The Nana Akufo-Addo government has been able to save the state a whopping amount of GH₵1.9 billion due to the tightening of the public procurement space, which prevented procurement malpractices.
Chief Executive Officer (CEO) of the Public Procurement Authority (PPA), Agyenim Boateng Adjei, who announced this, cited a number of procurement malpractices which the authority uncovered in the processes leading to the saving of the GH₵1.9 billion.
He mentioned a bid tender suppression, complementary bidding and bid tender rotation, which allows competitors to arrange to win contracts in turns, as well as collusion, as some of the malpractices uncovered.
According to him, a number of initiatives have been put in place under his watch to combat procurement fraud.
He noted that the amount of money freed, which would be used to finance other areas of the economy, were carried out within a space of 21 months, between April 2017 and December 2018.
Addressing the media at the Ministry of Information’s Meet the Press Series in Accra yesterday, he said a lot of purpose-driven initiatives have been introduced to enhance value addition to the authority’s operations.
He announced that his outfit has established a Special Procurement Investigation Unit to conduct random investigations into the procurement activities of entities.
Among the anomalies uncovered in the investigations conducted so far are bid and tender rigging, which is collusion among tenderers.
The meeting was to address the nation on some of the programmes and activities of the PPA, as well as other critical issues confronting the PPA as far as its operations and communications with the general public in recent times are concerned.
On the issue of whether the NPP government has gotten rid of sole-sourcing or single sourcing procurement after raising several complaints about the practice during the erstwhile President John Mahama administration, he noted that the concern of NPP at the time was the wanton abuses associated with single sourcing, and not that single sourcing itself should be removed from the law.

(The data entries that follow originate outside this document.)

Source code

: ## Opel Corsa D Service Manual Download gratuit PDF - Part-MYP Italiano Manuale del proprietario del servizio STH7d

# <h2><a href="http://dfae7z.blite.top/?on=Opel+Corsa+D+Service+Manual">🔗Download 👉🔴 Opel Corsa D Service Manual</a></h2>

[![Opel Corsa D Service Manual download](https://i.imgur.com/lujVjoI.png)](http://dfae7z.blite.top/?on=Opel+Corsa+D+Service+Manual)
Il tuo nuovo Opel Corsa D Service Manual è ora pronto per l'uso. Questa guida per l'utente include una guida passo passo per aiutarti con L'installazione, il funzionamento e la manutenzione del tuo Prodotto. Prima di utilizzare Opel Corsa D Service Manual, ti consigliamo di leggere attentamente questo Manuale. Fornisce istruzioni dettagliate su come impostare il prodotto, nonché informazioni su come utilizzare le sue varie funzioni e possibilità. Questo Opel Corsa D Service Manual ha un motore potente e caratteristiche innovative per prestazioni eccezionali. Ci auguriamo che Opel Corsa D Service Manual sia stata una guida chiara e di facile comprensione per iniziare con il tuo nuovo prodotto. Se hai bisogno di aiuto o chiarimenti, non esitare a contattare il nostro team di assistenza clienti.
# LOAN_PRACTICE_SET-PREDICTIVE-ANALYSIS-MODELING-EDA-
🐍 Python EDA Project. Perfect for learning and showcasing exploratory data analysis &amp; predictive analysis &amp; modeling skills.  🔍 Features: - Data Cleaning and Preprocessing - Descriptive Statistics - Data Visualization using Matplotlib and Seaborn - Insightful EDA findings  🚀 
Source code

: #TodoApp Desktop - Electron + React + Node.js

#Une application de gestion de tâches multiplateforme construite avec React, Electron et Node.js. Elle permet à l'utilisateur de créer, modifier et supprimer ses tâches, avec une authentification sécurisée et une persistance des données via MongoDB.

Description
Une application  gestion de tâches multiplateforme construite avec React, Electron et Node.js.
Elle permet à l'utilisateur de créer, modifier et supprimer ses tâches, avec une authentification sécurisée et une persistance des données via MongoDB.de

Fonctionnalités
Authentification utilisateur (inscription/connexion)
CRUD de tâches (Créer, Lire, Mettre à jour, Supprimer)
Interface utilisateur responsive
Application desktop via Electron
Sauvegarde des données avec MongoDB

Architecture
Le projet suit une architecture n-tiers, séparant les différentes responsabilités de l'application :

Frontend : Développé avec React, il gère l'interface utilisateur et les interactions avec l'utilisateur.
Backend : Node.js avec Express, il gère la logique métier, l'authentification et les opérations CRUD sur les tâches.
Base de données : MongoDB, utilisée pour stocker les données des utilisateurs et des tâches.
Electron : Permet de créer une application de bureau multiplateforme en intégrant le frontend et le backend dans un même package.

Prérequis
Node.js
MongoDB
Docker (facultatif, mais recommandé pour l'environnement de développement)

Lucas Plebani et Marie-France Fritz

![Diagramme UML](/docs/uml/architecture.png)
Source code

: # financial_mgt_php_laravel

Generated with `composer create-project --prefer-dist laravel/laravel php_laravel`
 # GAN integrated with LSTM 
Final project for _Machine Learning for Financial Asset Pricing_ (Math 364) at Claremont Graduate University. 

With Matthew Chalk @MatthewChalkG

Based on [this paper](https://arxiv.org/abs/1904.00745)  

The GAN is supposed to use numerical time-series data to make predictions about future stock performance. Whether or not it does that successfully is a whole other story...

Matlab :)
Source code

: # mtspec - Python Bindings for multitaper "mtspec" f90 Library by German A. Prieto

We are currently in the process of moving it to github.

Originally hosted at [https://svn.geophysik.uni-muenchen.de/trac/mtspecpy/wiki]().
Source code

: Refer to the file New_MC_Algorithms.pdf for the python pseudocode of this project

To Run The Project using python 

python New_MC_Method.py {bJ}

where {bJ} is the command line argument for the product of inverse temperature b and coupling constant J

He noted that it was impossible for any procurement regime around the world to do away with sole sourcing, adding that the NPP promised to control the abuses of single sourcing under the then Mahama’s administration.
In 2017, he said, there were 420 applications for single sourcing, of which 236 were approved and 184 rejected.
Restrictive tendering in that year, he said, were 372 applications: 174 approved and 198 rejected.
In 2018, single sourcing applications were 511, with 409 approved and 103 rejected.
In the same year, 386 were made for restricted tendering, with 261 approved and 125 rejected.
Initiatives to be rolled out
Mr Adjei announced that the e-Government Procurement System, known as GHANEPS, is currently running live with five procurement entities; namely, the Ghana Health Service, Department of Feeder Roads, Koforidua Technical University, COCOBOD, and Tema Municipal Assembly participating in its pilot.
He also disclosed that in line with recent trends in public procurement reforms, the authority will soon issue guidance on the need for negotiations to establish the ‘Best and Final Offer’ (BAFO) procedures, the Bid Declaration and Gender Mainstreaming Initiatives in Public Procurement.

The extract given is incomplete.